Similarly, it is of little consequence to the fortunes of an Empire whether the subject classes murder each other, steal off each other or indulge in sexual and drug fuelled excesses. Organised crime has never suffered one whit of disadvantage in the ready acceptance of all of those things and, indeed, may have benefited from them.

But it is a different matter entirely when the Rulers of society, who can be assumed to be playing for far higher stakes and thus have such temptations forcing themselves into view, are not inhibited from succumbing to them.

--- If a ruler or a gang leader impoverishes his people he stands a good chance of losing his head, or an election.

Thus the general condemnation of such vices, inculcated by the very same Rulers, in their wisdom, acts as a restraint upon them and especially upon those Rulers who are concerned to be held in esteem by their subjects or, as is the case in democracies, to depend upon that esteem.

---Nothing new there. Kind of runs into your next sentence.

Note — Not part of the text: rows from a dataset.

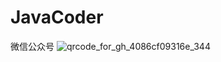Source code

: # JavaCoder
微信公众号
![qrcode_for_gh_4086cf09316e_344](https://user-images.githubusercontent.com/83061506/122414988-1d74e980-cfba-11eb-83cc-bc682875039b.jpg)

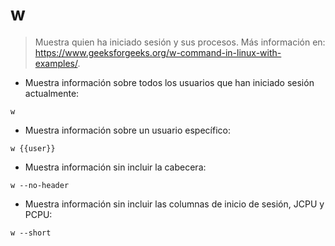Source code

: # w

> Muestra quien ha iniciado sesión y sus procesos.
> Más información en: <https://www.geeksforgeeks.org/w-command-in-linux-with-examples/>.

- Muestra información sobre todos los usuarios que han iniciado sesión actualmente:

`w`

- Muestra información sobre un usuario específico:

`w {{user}}`

- Muestra información sin incluir la cabecera:

`w --no-header`

- Muestra información sin incluir las columnas de inicio de sesión, JCPU y PCPU:

`w --short`
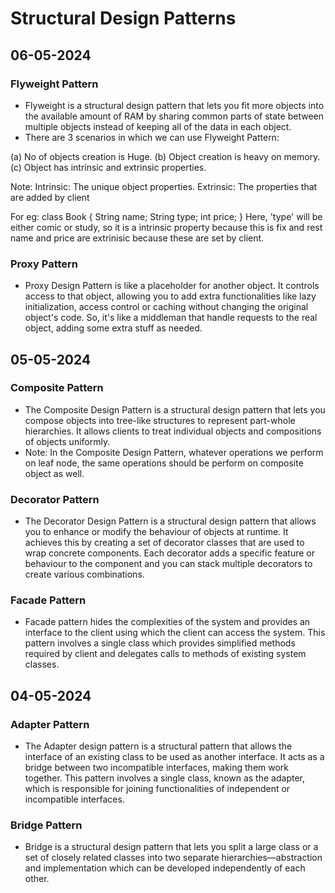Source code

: # Structural Design Patterns

## 06-05-2024

### Flyweight Pattern

- Flyweight is a structural design pattern that lets you fit more objects into the available amount of RAM by sharing common parts of state between multiple objects instead of keeping all of the data in each object.
- There are 3 scenarios in which we can use Flyweight Pattern:

(a) No of objects creation is Huge.
(b) Object creation is heavy on memory.
(c) Object has intrinsic and extrinsic properties.

Note: Intrinsic: The unique object properties.
	  Extrinsic: The properties that are added by client

For eg:
class Book {
   String name;
   String type;
   int price;
}
Here, 'type' will be either comic or study, so it is a intrinsic property because this is fix and rest name and price are extrinisic because these are set by client.

### Proxy Pattern

- Proxy Design Pattern is like a placeholder for another object. It controls access to that object, allowing you to add extra functionalities like lazy initialization, access control or caching without changing the original object's code. So, it's like a middleman that handle requests to the real object, adding some extra stuff as needed.

## 05-05-2024

### Composite Pattern

- The Composite Design Pattern is a structural design pattern that lets you compose objects into tree-like structures to represent part-whole hierarchies. It allows clients to treat individual objects and compositions of objects uniformly. 
- Note: In the Composite Design Pattern, whatever operations we perform on leaf node, the same operations should be perform on composite object as well.

### Decorator Pattern

- The Decorator Design Pattern is a structural design pattern that allows you to enhance or modify the behaviour of objects at runtime. It achieves this by creating a set of decorator classes that are used to wrap concrete components. Each decorator adds a specific feature or behaviour to the component and you can stack multiple decorators to create various combinations.

### Facade Pattern

- Facade pattern hides the complexities of the system and provides an interface to the client using which the client can access the system. This pattern involves a single class which provides simplified methods required by client and delegates calls to methods of existing system classes.

## 04-05-2024

### Adapter Pattern

- The Adapter design pattern is a structural pattern that allows the interface of an existing class to be used as another interface. It acts as a bridge between two incompatible interfaces, making them work together. This pattern involves a single class, known as the adapter, which is responsible for joining functionalities of independent or incompatible interfaces.

### Bridge Pattern

- Bridge is a structural design pattern that lets you split a large class or a set of closely related classes into two separate hierarchies—abstraction and implementation which can be developed independently of each other.
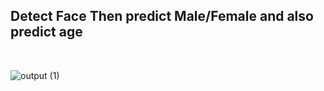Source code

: <h2>Detect Face Then predict Male/Female and also predict age</h2>
<br>

![output (1)](https://github.com/Nirob-0812/Colab_Notebooks/assets/75689692/0296c9fe-3d2d-49bc-9b6b-a5fe5bc28aa7)
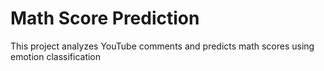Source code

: # Math Score Prediction

This project analyzes YouTube comments and predicts math scores using emotion classification
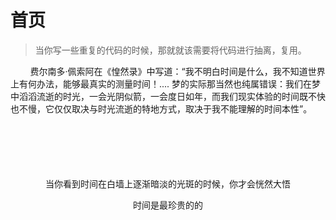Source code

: # 首页

> 当你写一些重复的代码的时候，那就就该需要将代码进行抽离，复用。

&nbsp;&nbsp;&nbsp;&nbsp;&nbsp;&nbsp;&nbsp;&nbsp;费尔南多·佩索阿在《惶然录》中写道：“我不明白时间是什么，我不知道世界上有何办法，能够最真实的测量时间！.... 梦的实际那当然也纯属错误：我们在梦中滔滔流逝的时光，一会光阴似箭，一会度日如年，而我们现实体验的时间既不快也不慢，它仅仅取决与时光流逝的特地方式，取决于我不能理解的时间本性”。


<div style="text-align:center;margin-top:100px;">
<p>当你看到时间在白墙上逐渐暗淡的光斑的时候，你才会恍然大悟</p>
    <p>时间是最珍贵的的</p>
</div>


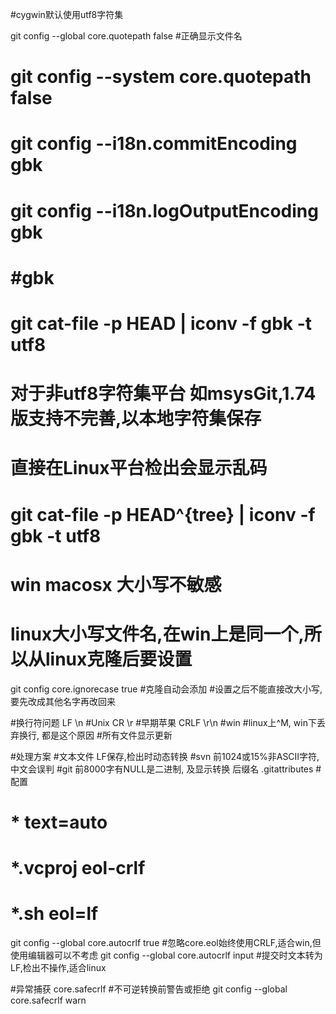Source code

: #cygwin默认使用utf8字符集

git config --global core.quotepath false
#正确显示文件名

# git config --system core.quotepath false
# git config --i18n.commitEncoding gbk
# git config --i18n.logOutputEncoding gbk
# #gbk
# git cat-file -p HEAD | iconv -f gbk -t utf8

# 对于非utf8字符集平台 如msysGit,1.74版支持不完善,以本地字符集保存
# 直接在Linux平台检出会显示乱码
# git cat-file -p HEAD^{tree} | iconv -f gbk -t utf8

# win macosx 大小写不敏感
# linux大小写文件名,在win上是同一个,所以从linux克隆后要设置
git config core.ignorecase true		#克隆自动会添加
#设置之后不能直接改大小写,要先改成其他名字再改回来


#换行符问题
LF \n  #Unix
CR \r  #早期苹果
CRLF \r\n #win
#linux上^M, win下丢弃换行, 都是这个原因
#所有文件显示更新

#处理方案 
#文本文件 LF保存,检出时动态转换
#svn 前1024或15%非ASCII字符,中文会误判
#git 前8000字有NULL是二进制, 及显示转换 后缀名
.gitattributes #配置
# * text=auto
# *.vcproj eol-crlf
# *.sh eol=lf

git config --global core.autocrlf true
#忽略core.eol始终使用CRLF,适合win,但使用编辑器可以不考虑
git config --global core.autocrlf input
#提交时文本转为LF,检出不操作,适合linux

#异常捕获
core.safecrlf #不可逆转换前警告或拒绝
git config --global core.safecrlf warn

 

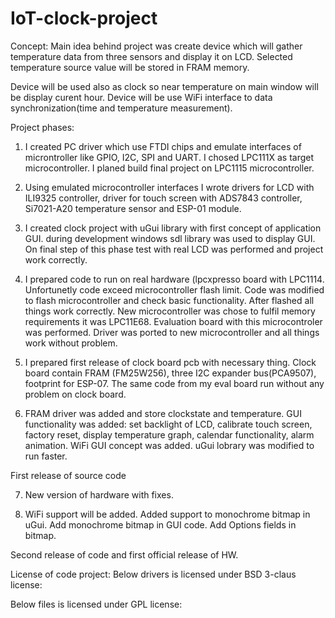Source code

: # IoT-clock-project
Concept:
Main idea behind project was create device which will gather 
temperature data from three sensors and display it on LCD. Selected
temperature source value will be stored in FRAM memory. 

Device will be used also as clock so near temperature on main 
window will be display curent hour. Device will be use WiFi 
interface to data synchronization(time and temperature measurement). 

Project phases:
1. I created PC driver which use FTDI chips and emulate interfaces of 
microntroller like GPIO, I2C, SPI and UART. I chosed LPC111X as target
microcontroller. I planed build final project on LPC1115 microcontroller.

2. Using emulated microcontroller interfaces I wrote drivers for LCD 
with ILI9325 controller, driver for touch screen with ADS7843 controller,
Si7021-A20 temperature sensor and ESP-01 module.

3) I created clock project with uGui library with first concept of 
application GUI. during development windows sdl library was used to 
display GUI. On final step of this phase test with real LCD was
performed and project work correctly.

4) I prepared code to run on real hardware (lpcxpresso board with 
LPC1114. Unfortunetly code exceed microcontroller flash limit. 
Code was modified to flash microcontroller and check basic 
functionality. After flashed all things work correctly. New 
microcontroller was chose to fulfil memory requirements it was 
LPC11E68. Evaluation board with this microcontroler was performed. 
Driver was ported to new microcontroller and all things work without
problem.

5) I prepared first release of clock board pcb with necessary
thing. Clock board contain FRAM (FM25W256), three I2C expander 
bus(PCA9507), footprint for ESP-07. The same code from my eval 
board run without any problem on clock board.

6) FRAM driver was added and store clockstate and temperature.
GUI functionality was added: set backlight of LCD, calibrate touch 
screen, factory reset, display temperature graph, calendar 
functionality, alarm animation. WiFi GUI concept was added.
uGui lobrary was modified to run faster.

First release of source code

7) New version of hardware with fixes.

8) WiFi support will be added. Added support to monochrome
bitmap in uGui. Add monochrome bitmap in GUI code. Add Options 
fields in bitmap.

Second release of code and first official release of HW.

License of code project:
  Below drivers is licensed under BSD 3-claus license:

  Below files is licensed under GPL license:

This is why the subject classes expect stricter adherance to morality in their leaders than they are generally prepared to accept for themselves. Even a conviction for petty theft will disqualify any person from seeking the highest offices. This expectation is catered for by the surveillance our investigative journalists bring to bear on those in high office and those seeking high office which they wouldn't bother to interest themselves in regarding the ordinary person unless cases come to their notice which involve lurid details preferably of a perverted sexual colouration and are thus, as such, an aspect of the entertainment industry. Even the investigative journalist himself would baulk at having his own behaviour subject to such scrutiny for the very good reason that it is of little importance to society as a whole precisely because he is not a Ruler.

----I agree with the truism "to those whom much is given, much is expected".

The growth of atheism in society, which by definition can have no morality and only have recourse to expediency will inevitably lead to a society having leaderships with the dispositions I have mentioned and which would be characterised, as we have seen on this thread, by intolerance, assertiveness, impatience and ignorance which, when allied to power and scientific methods of persuasion and enforcement, can only lead to the most dangerous attack on freedom it is possible to imagine.

--- I very seriously disagree with your assumption that Atheism has no morality.----I explained how morality came about in social animals. I seriously doubt the morality of anyone that claims morality issued forth from an imaginary Deity.

Anyone preaching atheism is perforce preaching amorality and is a harbinger of a full-blown police state which is, as we all know, that short-lived experience preceeding complete bankruptcy and anarchy where might comes into its own.

--- That is a seriously debateable assumption.


You are assuming Atheists have no morals and Diests do. Kosovo, Iraq, Somalia all put that paragraph down as simply wishful thinking that has absolutely no basis in observations. Indeed it runs counter to observations. This is a characteristic of most religion.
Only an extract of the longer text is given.